Senior U.S. District Judge Abraham Lincoln Marovits wrote: "Saw your pretty faces on your announcement of your new partnership and hasten to tell you if I ever marry and it doesn’t work out you’ll have my divorce business."
And then there were the kudos from large firms. Brian D. Roche of Sachnoff, Weaver & Rubenstein called the announcement "truly a departure from the standard black on beige." Two letters came from Schiller, DuCanto & Fleck. First Joseph N. DuCanto wrote that the announcement was "outstanding and shows a lot of creative flair."
That was followed by a letter from David H. Hopkins who said, "You and Rosaire look mighty classy – almost too classy for some of the trench warfare in which those of us in the matrimonial area must engage on occasion."
The new partners are delighted by the response. "I think the most surprising ones were from the larger, more traditional firms," noted Ward, a 41-year-old IIT Chicago-Kent College of Law graduate. "Traditionally, people just send out the plain announcement," added Nottage, a 39-year-old graduate of Loyola University School of Law, "and yet we wanted to be kind of innovative too." Ward finished her thought by adding, "acceptable but innovative." The two new partners, who were "fixed up" at a Women's Bar Association of Illinois event and tend to speak as one, often warmly interrupting each other and finishing each other's sentences, were also cognizant of the effect of public relations on their field.

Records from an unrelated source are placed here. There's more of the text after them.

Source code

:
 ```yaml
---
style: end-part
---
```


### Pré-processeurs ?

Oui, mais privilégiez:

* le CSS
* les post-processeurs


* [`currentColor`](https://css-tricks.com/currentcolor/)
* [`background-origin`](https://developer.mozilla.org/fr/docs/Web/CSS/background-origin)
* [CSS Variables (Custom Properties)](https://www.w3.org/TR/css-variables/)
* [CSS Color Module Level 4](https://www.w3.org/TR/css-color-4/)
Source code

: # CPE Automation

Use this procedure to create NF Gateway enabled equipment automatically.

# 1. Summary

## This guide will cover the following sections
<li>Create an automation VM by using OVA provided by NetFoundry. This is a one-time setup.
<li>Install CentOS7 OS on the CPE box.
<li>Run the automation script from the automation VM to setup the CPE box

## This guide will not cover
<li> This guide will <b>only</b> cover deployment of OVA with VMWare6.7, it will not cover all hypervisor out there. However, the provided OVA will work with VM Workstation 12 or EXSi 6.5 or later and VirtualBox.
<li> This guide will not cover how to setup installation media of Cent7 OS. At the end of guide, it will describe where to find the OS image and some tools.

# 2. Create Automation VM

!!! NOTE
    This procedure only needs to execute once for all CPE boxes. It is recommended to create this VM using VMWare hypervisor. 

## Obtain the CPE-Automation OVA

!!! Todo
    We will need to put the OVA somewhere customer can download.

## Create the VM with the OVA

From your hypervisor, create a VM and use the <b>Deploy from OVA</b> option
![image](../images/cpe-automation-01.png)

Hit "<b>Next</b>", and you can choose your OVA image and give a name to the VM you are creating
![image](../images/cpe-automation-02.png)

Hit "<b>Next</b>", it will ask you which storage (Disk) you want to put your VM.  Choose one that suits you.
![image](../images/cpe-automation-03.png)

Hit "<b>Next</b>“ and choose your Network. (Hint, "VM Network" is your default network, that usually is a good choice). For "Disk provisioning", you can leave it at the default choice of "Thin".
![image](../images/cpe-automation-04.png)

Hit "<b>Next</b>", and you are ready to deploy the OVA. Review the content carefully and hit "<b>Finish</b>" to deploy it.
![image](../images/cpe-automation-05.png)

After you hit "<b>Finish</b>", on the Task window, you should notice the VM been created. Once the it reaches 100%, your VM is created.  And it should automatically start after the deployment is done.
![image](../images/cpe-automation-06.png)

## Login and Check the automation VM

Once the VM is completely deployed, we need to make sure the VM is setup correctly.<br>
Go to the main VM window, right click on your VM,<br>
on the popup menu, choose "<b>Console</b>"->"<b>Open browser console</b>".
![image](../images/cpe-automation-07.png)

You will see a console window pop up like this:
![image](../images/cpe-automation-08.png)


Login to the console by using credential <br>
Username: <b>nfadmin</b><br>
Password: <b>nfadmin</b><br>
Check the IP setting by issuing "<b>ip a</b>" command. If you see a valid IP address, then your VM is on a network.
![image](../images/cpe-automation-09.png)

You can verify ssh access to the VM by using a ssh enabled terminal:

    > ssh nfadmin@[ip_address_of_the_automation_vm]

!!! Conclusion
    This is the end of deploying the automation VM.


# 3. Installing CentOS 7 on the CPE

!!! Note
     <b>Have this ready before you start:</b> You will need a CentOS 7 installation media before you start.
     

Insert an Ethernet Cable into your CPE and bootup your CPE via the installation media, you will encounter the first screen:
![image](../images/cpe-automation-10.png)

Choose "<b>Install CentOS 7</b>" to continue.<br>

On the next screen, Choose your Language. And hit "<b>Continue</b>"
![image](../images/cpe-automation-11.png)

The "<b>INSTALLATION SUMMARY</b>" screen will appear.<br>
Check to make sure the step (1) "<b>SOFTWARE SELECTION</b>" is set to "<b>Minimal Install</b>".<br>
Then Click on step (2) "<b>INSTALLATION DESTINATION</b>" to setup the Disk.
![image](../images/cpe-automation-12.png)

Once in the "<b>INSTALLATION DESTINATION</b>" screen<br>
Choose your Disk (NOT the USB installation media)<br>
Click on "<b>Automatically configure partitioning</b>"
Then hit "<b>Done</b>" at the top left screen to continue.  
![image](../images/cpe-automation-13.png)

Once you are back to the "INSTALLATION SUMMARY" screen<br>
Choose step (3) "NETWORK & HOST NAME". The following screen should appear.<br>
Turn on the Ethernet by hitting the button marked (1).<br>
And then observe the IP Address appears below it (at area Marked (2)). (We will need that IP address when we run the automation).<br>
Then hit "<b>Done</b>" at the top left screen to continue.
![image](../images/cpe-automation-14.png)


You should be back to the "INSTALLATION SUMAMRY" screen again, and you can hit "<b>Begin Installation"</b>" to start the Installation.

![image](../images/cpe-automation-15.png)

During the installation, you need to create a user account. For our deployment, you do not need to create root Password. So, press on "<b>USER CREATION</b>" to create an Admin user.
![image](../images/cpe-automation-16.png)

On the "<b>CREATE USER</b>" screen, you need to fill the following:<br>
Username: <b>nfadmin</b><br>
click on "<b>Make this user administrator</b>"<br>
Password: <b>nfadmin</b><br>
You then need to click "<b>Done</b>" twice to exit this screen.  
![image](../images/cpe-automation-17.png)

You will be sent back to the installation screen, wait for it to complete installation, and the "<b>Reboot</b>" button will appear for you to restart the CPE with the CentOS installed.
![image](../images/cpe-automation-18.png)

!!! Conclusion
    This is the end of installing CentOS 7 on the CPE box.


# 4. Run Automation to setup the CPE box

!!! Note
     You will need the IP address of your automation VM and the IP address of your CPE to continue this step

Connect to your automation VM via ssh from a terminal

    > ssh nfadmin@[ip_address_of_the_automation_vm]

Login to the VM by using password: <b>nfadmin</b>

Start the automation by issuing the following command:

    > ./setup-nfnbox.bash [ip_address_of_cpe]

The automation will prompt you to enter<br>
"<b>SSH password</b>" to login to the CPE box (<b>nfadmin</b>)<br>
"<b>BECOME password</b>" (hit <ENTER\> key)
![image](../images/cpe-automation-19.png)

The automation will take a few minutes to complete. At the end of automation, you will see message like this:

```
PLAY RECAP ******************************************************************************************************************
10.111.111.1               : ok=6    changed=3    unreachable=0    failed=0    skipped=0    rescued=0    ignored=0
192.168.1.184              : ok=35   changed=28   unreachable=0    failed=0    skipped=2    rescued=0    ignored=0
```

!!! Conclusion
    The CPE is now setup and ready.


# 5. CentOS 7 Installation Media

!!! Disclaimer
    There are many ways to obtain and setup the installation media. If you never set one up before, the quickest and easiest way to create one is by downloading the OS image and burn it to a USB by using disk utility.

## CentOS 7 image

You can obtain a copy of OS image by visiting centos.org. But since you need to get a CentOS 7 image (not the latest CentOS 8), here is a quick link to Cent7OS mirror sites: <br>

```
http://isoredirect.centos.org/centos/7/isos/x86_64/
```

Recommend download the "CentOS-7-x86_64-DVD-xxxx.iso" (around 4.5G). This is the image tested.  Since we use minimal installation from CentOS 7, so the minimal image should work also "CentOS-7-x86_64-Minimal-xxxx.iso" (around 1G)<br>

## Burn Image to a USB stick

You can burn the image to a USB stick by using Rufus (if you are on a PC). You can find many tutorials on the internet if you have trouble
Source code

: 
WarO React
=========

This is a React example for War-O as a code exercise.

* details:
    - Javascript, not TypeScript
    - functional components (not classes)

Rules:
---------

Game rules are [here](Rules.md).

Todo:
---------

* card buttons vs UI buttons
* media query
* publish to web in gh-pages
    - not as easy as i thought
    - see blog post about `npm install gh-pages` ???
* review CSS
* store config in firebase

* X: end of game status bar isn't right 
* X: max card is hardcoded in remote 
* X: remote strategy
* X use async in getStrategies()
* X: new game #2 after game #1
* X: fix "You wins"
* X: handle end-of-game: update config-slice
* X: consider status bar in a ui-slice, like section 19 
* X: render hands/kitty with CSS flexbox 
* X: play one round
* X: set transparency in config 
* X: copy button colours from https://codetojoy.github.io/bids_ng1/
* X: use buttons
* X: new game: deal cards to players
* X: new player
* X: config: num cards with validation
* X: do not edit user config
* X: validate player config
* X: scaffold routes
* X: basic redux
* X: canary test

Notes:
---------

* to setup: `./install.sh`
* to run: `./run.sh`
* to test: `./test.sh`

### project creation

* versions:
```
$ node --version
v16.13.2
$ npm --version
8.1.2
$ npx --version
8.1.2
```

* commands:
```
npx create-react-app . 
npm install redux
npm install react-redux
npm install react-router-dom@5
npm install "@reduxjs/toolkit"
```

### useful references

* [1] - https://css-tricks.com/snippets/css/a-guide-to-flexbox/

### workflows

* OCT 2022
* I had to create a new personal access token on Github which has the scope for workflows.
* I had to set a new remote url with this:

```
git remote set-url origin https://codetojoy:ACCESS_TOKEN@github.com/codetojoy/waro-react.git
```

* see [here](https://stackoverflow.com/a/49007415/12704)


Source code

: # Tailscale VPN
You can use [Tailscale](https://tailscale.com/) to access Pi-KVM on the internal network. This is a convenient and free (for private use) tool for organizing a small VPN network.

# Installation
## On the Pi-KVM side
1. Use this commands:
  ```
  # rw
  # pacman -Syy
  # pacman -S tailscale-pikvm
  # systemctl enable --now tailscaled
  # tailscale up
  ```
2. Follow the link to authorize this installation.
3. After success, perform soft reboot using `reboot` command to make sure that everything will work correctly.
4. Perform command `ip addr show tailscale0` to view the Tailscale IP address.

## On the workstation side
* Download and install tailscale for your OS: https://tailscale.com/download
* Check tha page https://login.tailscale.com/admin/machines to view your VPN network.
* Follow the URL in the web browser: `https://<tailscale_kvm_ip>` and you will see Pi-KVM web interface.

"PR is so important to us because clients are getting into the consumer mode and they have a right to," said Nottage, who gave up her partner- ship at Bell, Boyd & Lloyd to start her own firm. "The average Joe [doesn't] even know how to find a lawyer. … Our whole society has gotten more consumer-oriented so we wanted to respond to that in a classy way and yet be professional."
They did not, Nottage stressed, want to offend either. "People that want some confidentiality and dignity in their divorce [do not] want to see a flashy picture with dancing girls or whatever," she noted. Nor did they "want to snub our noses at the legal community," said Ward, who had a partnership prior to her current one.
"When we came together we had very specific ideas about marketing our practice and not just hanging out the shingle," Ward explained. "We got together to do a divorce firm not only because we like doing divorce but because we think in Cook County, particularly, there are some niches that need to be filled in representing families in divorce. … So one of the things we sought to do was to send out announcements that wouldn't be thrown in the garbage."
Indeed it hasn't judging from the testimonials. But Nottage & Ward's announcement has encountered one obstacle. They have been told by some lawyers, "Oh it's so L.A. Law." Ward noted, "L.A. Law was the farthest thing from our minds."